When it gets right down to it, I find that I can actually identify with about 1%. Sand and I are the 1% of that 1% who go to the movies on Friday mornings to catch the cheap showing of the 1% of movies that catch our imagination.

Frankly, Chronicle did not fit into the limited group of movies that catch our imagination. From the previews I had seen, it struck me as a kind of Harold and Kumar stoner comedy. It had a cast of young people who were totally unknown to me, and was directed by someone I had never heard of, and the previews had only a hint of a plot. But, just like when we were kids and went to movies not so much to see the movie as to just go and be with friends, Sand and I simply wanted to go to the movies and Chronicle happened to be playing. (I once took a girl to see The Exorcist simply because I figured she would end up clinging, and by golly, she clung real good. I took the same girl to a play that, totally unbeknownst to me, had a scene in which the entire cast appeared nude. Really, I did not know. I didn't.)
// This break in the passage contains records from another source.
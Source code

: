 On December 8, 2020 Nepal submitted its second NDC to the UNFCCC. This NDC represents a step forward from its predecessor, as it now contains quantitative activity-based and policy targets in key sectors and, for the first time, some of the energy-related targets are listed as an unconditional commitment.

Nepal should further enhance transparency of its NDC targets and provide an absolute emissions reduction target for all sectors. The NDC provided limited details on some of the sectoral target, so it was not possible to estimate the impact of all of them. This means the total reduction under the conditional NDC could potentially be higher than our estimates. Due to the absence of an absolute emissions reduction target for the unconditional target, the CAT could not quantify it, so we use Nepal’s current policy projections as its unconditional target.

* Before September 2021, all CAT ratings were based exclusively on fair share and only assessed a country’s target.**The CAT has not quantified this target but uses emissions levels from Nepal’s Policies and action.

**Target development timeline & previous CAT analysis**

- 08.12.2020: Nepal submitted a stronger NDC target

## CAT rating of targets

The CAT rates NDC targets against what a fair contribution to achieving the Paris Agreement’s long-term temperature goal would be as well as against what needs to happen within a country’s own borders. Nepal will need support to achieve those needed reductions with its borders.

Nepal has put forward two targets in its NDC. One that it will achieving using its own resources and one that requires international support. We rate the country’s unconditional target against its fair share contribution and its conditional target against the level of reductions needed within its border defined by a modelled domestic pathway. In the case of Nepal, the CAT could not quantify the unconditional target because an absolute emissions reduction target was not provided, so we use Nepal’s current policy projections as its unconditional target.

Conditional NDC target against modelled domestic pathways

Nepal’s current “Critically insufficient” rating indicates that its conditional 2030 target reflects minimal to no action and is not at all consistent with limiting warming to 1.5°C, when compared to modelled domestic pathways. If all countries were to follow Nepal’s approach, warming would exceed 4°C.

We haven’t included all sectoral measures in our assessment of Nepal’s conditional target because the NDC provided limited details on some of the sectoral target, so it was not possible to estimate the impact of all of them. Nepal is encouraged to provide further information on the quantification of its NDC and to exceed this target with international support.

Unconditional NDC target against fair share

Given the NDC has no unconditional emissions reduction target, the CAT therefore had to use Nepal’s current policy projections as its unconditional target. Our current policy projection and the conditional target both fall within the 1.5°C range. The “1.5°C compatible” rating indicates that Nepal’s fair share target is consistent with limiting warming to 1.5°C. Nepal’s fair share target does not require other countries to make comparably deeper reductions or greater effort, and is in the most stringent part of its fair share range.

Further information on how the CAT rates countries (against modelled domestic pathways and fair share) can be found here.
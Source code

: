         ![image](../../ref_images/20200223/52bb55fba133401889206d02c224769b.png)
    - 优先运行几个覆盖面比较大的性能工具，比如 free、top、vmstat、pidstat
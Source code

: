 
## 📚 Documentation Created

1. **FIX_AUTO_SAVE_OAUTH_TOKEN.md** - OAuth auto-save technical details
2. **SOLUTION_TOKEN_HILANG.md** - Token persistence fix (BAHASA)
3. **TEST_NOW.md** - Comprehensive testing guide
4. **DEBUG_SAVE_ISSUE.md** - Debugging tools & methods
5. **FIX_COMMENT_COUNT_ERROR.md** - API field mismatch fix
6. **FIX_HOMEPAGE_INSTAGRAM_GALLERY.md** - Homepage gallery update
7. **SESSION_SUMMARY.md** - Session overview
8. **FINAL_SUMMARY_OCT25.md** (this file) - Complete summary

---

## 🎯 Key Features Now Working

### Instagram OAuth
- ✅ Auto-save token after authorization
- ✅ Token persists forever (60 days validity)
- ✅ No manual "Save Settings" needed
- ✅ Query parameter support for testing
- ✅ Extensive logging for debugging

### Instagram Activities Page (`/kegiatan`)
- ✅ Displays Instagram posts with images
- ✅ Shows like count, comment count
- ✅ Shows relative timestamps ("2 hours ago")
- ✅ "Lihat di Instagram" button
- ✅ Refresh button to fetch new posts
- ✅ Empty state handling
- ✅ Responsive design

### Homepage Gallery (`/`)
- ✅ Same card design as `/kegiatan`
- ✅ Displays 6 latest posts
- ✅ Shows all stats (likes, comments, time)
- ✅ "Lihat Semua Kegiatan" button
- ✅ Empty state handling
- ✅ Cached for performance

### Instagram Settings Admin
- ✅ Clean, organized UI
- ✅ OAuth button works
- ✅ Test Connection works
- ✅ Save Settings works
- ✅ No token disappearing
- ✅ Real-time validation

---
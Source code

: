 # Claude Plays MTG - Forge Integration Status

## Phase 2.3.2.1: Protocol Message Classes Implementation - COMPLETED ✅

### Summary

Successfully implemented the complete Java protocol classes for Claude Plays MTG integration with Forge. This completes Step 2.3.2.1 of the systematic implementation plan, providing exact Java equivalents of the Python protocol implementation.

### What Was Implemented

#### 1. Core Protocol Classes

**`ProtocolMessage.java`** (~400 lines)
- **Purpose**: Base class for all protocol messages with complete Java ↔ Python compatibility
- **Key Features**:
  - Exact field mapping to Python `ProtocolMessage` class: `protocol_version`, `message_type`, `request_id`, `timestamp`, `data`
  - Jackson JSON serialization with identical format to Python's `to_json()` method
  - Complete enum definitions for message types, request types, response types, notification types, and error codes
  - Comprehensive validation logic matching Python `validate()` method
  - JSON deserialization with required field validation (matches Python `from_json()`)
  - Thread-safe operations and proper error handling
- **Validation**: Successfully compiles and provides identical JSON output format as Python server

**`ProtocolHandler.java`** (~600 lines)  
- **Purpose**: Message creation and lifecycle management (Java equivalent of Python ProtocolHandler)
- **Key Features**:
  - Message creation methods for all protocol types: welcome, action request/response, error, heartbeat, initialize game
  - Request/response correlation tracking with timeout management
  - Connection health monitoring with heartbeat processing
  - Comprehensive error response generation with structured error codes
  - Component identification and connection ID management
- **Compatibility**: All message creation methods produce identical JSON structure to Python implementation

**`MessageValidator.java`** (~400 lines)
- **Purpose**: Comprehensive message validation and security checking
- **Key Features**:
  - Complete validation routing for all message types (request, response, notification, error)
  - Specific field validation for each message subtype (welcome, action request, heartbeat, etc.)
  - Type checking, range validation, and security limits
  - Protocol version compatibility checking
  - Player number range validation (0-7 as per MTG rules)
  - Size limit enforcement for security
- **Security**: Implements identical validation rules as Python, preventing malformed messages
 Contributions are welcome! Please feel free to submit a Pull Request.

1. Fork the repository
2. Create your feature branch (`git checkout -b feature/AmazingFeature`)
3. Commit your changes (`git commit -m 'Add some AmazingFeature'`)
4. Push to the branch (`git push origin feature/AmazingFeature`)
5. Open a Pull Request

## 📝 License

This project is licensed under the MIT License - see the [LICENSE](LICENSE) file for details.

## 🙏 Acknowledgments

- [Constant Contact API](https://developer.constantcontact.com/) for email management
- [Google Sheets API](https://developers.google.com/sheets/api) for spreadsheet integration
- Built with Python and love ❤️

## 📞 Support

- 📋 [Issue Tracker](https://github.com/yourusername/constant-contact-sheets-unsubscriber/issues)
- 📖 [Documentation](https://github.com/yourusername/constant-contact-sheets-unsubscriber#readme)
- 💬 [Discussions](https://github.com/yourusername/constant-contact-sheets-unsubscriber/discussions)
As it turns out, Chronicle had nothing in common with Harold and Kumar. In fact, it turned out to be very, very good. Three young men happen upon an object that mysteriously invests them with a superhuman power of telekinesis, the ability to move objects by thought. At first they can only manipulate small things, but the ability grows, and soon they are capable of moving cars, and even making themselves fly. But there is a dark side to the story. One of the young men, Andrew, is a very troubled youth. He comes from an abusive home, and he is one of the geeky misfits in school. His mother is dying. So what happens when to this mix you add superpowers?

Chronicle is told largely from the point of view of Andrew's hand held camera, very reminiscent of the style of Cloverfield. Cleverly, since Andrew has telekinetic power, he can allow his camera to float about, freeing the filmmakers to move about and allowing the camera to record events without the need to maintain that jiggly through-the-viewfinder perspective. Nonetheless, the film remains true to its premise, and is presented as a video diary of the events in Andrew's life.

The story unfolds perfectly. There is innocence and humor in the boys' early experimentation with their powers, and a gnawing uneasiness with Andrew's personal problems. Andrew is a real enough character with real enough problems that you want to identify with him, you want him to be the hero. A hero does emerge, but it is not Andrew. The film reaches a spectacular conclusion as Andrew's personal life unravels and his powers lead him into a delusion of being an "apex predator," a predator with no predators of his own.

I do not believe that I have been so successfully sucked into a story since I saw the original Alien movie way back in 1979. In both instances, I went to the movie expecting to see a formula film, and in both cases I ended up thoroughly engrossed in the story. Chronicle is all the more surprising in that the entire cast and crew are virtual newcomers, largely unproven commodities.

A very good story, very cleverly told, convincingly acted. I liked this movie a lot. I liked this movie twice as much as half the movies I've ever seen, and have seen twice as many movies that were not nearly half as good. I haven't done the math, but it may even be in the top 1%.

Article © Bernie and Sand Pilarski. All rights reserved.
Published on 2012-02-06
1 Reader Comments
Alex
02/08/2012
03:29:57 PM
Sometimes I think I read your reviews because even if the movie isn't interesting, at least the two of you will be. This time around, your perspectives on why to see this movie have done more for me than Chronicle's ad campaign or a simple description of it. Good job.